▶ Data extracts:
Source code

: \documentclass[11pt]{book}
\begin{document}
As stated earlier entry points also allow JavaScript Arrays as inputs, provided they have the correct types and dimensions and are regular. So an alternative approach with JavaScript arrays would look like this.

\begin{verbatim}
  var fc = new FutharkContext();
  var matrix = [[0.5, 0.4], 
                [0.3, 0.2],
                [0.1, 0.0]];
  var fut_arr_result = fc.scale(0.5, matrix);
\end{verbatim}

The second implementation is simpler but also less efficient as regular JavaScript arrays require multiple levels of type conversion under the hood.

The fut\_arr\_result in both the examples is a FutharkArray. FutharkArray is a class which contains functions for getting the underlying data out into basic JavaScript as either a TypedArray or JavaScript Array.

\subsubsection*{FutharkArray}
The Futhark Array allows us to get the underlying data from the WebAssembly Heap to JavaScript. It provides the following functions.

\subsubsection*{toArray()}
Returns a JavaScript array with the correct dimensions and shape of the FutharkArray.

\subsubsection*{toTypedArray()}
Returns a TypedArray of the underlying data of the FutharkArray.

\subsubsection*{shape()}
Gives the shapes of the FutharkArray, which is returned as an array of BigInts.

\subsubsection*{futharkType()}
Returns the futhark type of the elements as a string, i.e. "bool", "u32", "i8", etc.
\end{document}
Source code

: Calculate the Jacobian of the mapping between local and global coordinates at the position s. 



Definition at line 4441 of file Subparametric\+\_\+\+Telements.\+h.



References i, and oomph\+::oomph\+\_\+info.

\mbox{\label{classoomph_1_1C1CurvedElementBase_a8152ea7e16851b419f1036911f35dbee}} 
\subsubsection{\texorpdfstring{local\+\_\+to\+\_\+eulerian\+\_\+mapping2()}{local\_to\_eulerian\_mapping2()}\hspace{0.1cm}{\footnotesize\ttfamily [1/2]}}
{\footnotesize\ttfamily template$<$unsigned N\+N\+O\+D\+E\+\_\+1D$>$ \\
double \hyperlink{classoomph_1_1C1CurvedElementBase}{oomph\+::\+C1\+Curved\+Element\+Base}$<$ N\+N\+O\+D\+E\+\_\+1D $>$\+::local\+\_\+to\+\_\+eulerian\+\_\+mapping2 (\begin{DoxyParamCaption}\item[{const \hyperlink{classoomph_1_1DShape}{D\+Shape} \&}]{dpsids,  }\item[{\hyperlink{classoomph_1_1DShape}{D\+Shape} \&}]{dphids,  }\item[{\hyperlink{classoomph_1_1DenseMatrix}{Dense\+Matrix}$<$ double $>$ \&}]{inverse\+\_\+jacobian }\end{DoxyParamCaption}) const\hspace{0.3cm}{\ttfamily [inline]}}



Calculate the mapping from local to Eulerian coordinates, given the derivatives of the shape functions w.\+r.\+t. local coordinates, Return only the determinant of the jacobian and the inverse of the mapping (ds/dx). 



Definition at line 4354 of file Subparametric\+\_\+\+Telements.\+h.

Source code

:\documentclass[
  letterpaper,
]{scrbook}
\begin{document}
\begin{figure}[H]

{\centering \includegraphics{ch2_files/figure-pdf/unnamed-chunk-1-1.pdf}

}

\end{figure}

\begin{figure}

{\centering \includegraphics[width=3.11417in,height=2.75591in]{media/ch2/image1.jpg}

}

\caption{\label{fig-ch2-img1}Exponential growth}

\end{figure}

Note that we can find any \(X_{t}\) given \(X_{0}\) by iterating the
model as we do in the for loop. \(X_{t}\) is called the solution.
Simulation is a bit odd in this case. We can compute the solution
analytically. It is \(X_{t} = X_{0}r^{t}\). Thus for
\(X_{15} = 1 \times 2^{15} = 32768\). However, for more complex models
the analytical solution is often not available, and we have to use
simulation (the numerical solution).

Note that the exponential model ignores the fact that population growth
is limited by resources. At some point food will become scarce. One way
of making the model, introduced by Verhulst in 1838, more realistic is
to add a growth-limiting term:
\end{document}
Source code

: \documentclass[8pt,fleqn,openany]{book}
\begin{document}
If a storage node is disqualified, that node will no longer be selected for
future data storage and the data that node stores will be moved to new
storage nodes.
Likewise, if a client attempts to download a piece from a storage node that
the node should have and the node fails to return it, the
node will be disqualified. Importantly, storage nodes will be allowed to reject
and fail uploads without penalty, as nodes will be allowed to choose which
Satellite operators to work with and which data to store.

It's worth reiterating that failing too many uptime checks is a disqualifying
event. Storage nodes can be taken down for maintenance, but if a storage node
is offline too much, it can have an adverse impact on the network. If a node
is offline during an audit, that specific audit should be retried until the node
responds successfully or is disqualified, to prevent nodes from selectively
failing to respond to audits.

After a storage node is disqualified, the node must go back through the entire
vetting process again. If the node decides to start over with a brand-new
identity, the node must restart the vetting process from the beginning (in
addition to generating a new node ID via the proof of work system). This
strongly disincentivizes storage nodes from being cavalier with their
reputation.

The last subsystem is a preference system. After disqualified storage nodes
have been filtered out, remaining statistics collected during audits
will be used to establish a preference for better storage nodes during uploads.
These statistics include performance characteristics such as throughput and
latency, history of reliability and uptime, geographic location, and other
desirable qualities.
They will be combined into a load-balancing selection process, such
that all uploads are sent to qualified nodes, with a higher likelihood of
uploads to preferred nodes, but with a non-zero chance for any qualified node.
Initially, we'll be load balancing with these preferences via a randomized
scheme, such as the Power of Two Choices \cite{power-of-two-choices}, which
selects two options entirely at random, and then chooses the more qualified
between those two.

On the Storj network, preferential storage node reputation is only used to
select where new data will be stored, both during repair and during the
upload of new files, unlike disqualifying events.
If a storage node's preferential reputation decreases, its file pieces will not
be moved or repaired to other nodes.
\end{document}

▶ Directions: Give a word-for-word restatement of every record.

▶ Response:
Source code

: \documentclass[11pt]{book}
\begin{document}
As stated earlier entry points also allow JavaScript Arrays as inputs, provided they have the correct types and dimensions and are regular. So an alternative approach with JavaScript arrays would look like this.

\begin{verbatim}
  var fc = new FutharkContext();
  var matrix = [[0.5, 0.4], 
                [0.3, 0.2],
                [0.1, 0.0]];
  var fut_arr_result = fc.scale(0.5, matrix);
\end{verbatim}

The second implementation is simpler but also less efficient as regular JavaScript arrays require multiple levels of type conversion under the hood.

The fut\_arr\_result in both the examples is a FutharkArray. FutharkArray is a class which contains functions for getting the underlying data out into basic JavaScript as either a TypedArray or JavaScript Array.

\subsubsection*{FutharkArray}
The Futhark Array allows us to get the underlying data from the WebAssembly Heap to JavaScript. It provides the following functions.

\subsubsection*{toArray()}
Returns a JavaScript array with the correct dimensions and shape of the FutharkArray.

\subsubsection*{toTypedArray()}
Returns a TypedArray of the underlying data of the FutharkArray.

\subsubsection*{shape()}
Gives the shapes of the FutharkArray, which is returned as an array of BigInts.

\subsubsection*{futharkType()}
Returns the futhark type of the elements as a string, i.e. "bool", "u32", "i8", etc.
\end{document}
Source code

: Calculate the Jacobian of the mapping between local and global coordinates at the position s. 



Definition at line 4441 of file Subparametric\+\_\+\+Telements.\+h.



References i, and oomph\+::oomph\+\_\+info.

\mbox{\label{classoomph_1_1C1CurvedElementBase_a8152ea7e16851b419f1036911f35dbee}} 
\subsubsection{\texorpdfstring{local\+\_\+to\+\_\+eulerian\+\_\+mapping2()}{local\_to\_eulerian\_mapping2()}\hspace{0.1cm}{\footnotesize\ttfamily [1/2]}}
{\footnotesize\ttfamily template$<$unsigned N\+N\+O\+D\+E\+\_\+1D$>$ \\
double \hyperlink{classoomph_1_1C1CurvedElementBase}{oomph\+::\+C1\+Curved\+Element\+Base}$<$ N\+N\+O\+D\+E\+\_\+1D $>$\+::local\+\_\+to\+\_\+eulerian\+\_\+mapping2 (\begin{DoxyParamCaption}\item[{const \hyperlink{classoomph_1_1DShape}{D\+Shape} \&}]{dpsids,  }\item[{\hyperlink{classoomph_1_1DShape}{D\+Shape} \&}]{dphids,  }\item[{\hyperlink{classoomph_1_1DenseMatrix}{Dense\+Matrix}$<$ double $>$ \&}]{inverse\+\_\+jacobian }\end{DoxyParamCaption}) const\hspace{0.3cm}{\ttfamily [inline]}}



Calculate the mapping from local to Eulerian coordinates, given the derivatives of the shape functions w.\+r.\+t. local coordinates, Return only the determinant of the jacobian and the inverse of the mapping (ds/dx). 



Definition at line 4354 of file Subparametric\+\_\+\+Telements.\+h.

Source code

:\documentclass[
  letterpaper,
]{scrbook}
\begin{document}
\begin{figure}[H]

{\centering \includegraphics{ch2_files/figure-pdf/unnamed-chunk-1-1.pdf}

}

\end{figure}

\begin{figure}

{\centering \includegraphics[width=3.11417in,height=2.75591in]{media/ch2/image1.jpg}

}

\caption{\label{fig-ch2-img1}Exponential growth}

\end{figure}

Note that we can find any \(X_{t}\) given \(X_{0}\) by iterating the
model as we do in the for loop. \(X_{t}\) is called the solution.
Simulation is a bit odd in this case. We can compute the solution
analytically. It is \(X_{t} = X_{0}r^{t}\). Thus for
\(X_{15} = 1 \times 2^{15} = 32768\). However, for more complex models
the analytical solution is often not available, and we have to use
simulation (the numerical solution).

Note that the exponential model ignores the fact that population growth
is limited by resources. At some point food will become scarce. One way
of making the model, introduced by Verhulst in 1838, more realistic is
to add a growth-limiting term:
\end{document}
Source code

: \documentclass[8pt,fleqn,openany]{book}
\begin{document}
If a storage node is disqualified, that node will no longer be selected for
future data storage and the data that node stores will be moved to new
storage nodes.
Likewise, if a client attempts to download a piece from a storage node that
the node should have and the node fails to return it, the
node will be disqualified. Importantly, storage nodes will be allowed to reject
and fail uploads without penalty, as nodes will be allowed to choose which
Satellite operators to work with and which data to store.

It's worth reiterating that failing too many uptime checks is a disqualifying
event. Storage nodes can be taken down for maintenance, but if a storage node
is offline too much, it can have an adverse impact on the network. If a node
is offline during an audit, that specific audit should be retried until the node
responds successfully or is disqualified, to prevent nodes from selectively
failing to respond to audits.

After a storage node is disqualified, the node must go back through the entire
vetting process again. If the node decides to start over with a brand-new
identity, the node must restart the vetting process from the beginning (in
addition to generating a new node ID via the proof of work system). This
strongly disincentivizes storage nodes from being cavalier with their
reputation.

The last subsystem is a preference system. After disqualified storage nodes
have been filtered out, remaining statistics collected during audits
will be used to establish a preference for better storage nodes during uploads.
These statistics include performance characteristics such as throughput and
latency, history of reliability and uptime, geographic location, and other
desirable qualities.
They will be combined into a load-balancing selection process, such
that all uploads are sent to qualified nodes, with a higher likelihood of
uploads to preferred nodes, but with a non-zero chance for any qualified node.
Initially, we'll be load balancing with these preferences via a randomized
scheme, such as the Power of Two Choices \cite{power-of-two-choices}, which
selects two options entirely at random, and then chooses the more qualified
between those two.

On the Storj network, preferential storage node reputation is only used to
select where new data will be stored, both during repair and during the
upload of new files, unlike disqualifying events.
If a storage node's preferential reputation decreases, its file pieces will not
be moved or repaired to other nodes.
\end{document}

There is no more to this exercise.